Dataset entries
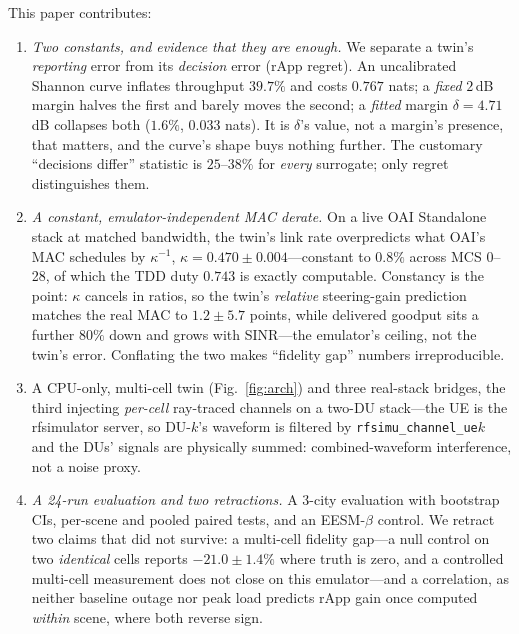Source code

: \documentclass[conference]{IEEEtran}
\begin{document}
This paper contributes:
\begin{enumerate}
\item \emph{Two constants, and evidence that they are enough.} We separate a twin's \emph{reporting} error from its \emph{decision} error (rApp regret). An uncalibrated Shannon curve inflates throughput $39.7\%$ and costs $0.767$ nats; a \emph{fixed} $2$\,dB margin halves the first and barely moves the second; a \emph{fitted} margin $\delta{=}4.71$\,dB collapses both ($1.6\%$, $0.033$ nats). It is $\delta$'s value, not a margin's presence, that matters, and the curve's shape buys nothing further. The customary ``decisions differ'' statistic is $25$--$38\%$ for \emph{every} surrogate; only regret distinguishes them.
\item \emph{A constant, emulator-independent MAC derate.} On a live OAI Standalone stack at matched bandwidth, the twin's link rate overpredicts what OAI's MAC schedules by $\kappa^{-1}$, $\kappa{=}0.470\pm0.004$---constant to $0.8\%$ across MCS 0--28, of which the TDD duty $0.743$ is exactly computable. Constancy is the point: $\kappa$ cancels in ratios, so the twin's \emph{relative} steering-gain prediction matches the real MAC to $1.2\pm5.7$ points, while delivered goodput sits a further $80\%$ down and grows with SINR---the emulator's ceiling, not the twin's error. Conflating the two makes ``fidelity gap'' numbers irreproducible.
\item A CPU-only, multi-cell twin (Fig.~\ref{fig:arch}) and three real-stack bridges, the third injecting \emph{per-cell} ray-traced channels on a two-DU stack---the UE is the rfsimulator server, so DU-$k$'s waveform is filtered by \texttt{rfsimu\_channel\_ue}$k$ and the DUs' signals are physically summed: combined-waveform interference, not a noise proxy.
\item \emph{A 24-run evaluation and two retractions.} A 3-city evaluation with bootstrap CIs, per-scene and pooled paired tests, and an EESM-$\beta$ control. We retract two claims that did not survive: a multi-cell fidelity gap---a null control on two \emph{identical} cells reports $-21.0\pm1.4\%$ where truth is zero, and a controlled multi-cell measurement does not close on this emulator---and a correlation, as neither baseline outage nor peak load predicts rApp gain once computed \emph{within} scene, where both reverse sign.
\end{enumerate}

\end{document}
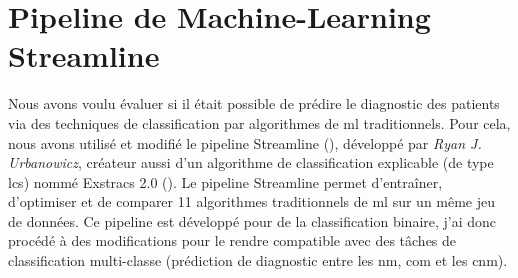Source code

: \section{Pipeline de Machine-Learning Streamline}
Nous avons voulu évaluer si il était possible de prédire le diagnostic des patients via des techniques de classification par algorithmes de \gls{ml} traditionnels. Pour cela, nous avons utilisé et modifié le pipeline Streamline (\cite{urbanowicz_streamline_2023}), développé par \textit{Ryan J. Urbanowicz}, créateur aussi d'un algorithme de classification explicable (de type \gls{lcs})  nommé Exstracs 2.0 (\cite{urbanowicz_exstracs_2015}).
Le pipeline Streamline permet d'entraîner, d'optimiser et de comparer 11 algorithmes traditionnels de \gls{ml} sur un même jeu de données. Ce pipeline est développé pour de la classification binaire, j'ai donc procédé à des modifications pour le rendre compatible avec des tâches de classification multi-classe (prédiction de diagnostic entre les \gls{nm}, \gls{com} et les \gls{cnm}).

## Task instructions
The copy you produce must match the entries above exactly, except that it has no pictures.

## Solution to this exercise
Source code

: \documentclass[conference]{IEEEtran}
\begin{document}
This paper contributes:
\begin{enumerate}
\item \emph{Two constants, and evidence that they are enough.} We separate a twin's \emph{reporting} error from its \emph{decision} error (rApp regret). An uncalibrated Shannon curve inflates throughput $39.7\%$ and costs $0.767$ nats; a \emph{fixed} $2$\,dB margin halves the first and barely moves the second; a \emph{fitted} margin $\delta{=}4.71$\,dB collapses both ($1.6\%$, $0.033$ nats). It is $\delta$'s value, not a margin's presence, that matters, and the curve's shape buys nothing further. The customary ``decisions differ'' statistic is $25$--$38\%$ for \emph{every} surrogate; only regret distinguishes them.
\item \emph{A constant, emulator-independent MAC derate.} On a live OAI Standalone stack at matched bandwidth, the twin's link rate overpredicts what OAI's MAC schedules by $\kappa^{-1}$, $\kappa{=}0.470\pm0.004$---constant to $0.8\%$ across MCS 0--28, of which the TDD duty $0.743$ is exactly computable. Constancy is the point: $\kappa$ cancels in ratios, so the twin's \emph{relative} steering-gain prediction matches the real MAC to $1.2\pm5.7$ points, while delivered goodput sits a further $80\%$ down and grows with SINR---the emulator's ceiling, not the twin's error. Conflating the two makes ``fidelity gap'' numbers irreproducible.
\item A CPU-only, multi-cell twin (Fig.~\ref{fig:arch}) and three real-stack bridges, the third injecting \emph{per-cell} ray-traced channels on a two-DU stack---the UE is the rfsimulator server, so DU-$k$'s waveform is filtered by \texttt{rfsimu\_channel\_ue}$k$ and the DUs' signals are physically summed: combined-waveform interference, not a noise proxy.
\item \emph{A 24-run evaluation and two retractions.} A 3-city evaluation with bootstrap CIs, per-scene and pooled paired tests, and an EESM-$\beta$ control. We retract two claims that did not survive: a multi-cell fidelity gap---a null control on two \emph{identical} cells reports $-21.0\pm1.4\%$ where truth is zero, and a controlled multi-cell measurement does not close on this emulator---and a correlation, as neither baseline outage nor peak load predicts rApp gain once computed \emph{within} scene, where both reverse sign.
\end{enumerate}

\end{document}
Source code

: \section{Pipeline de Machine-Learning Streamline}
Nous avons voulu évaluer si il était possible de prédire le diagnostic des patients via des techniques de classification par algorithmes de \gls{ml} traditionnels. Pour cela, nous avons utilisé et modifié le pipeline Streamline (\cite{urbanowicz_streamline_2023}), développé par \textit{Ryan J. Urbanowicz}, créateur aussi d'un algorithme de classification explicable (de type \gls{lcs})  nommé Exstracs 2.0 (\cite{urbanowicz_exstracs_2015}).
Le pipeline Streamline permet d'entraîner, d'optimiser et de comparer 11 algorithmes traditionnels de \gls{ml} sur un même jeu de données. Ce pipeline est développé pour de la classification binaire, j'ai donc procédé à des modifications pour le rendre compatible avec des tâches de classification multi-classe (prédiction de diagnostic entre les \gls{nm}, \gls{com} et les \gls{cnm}).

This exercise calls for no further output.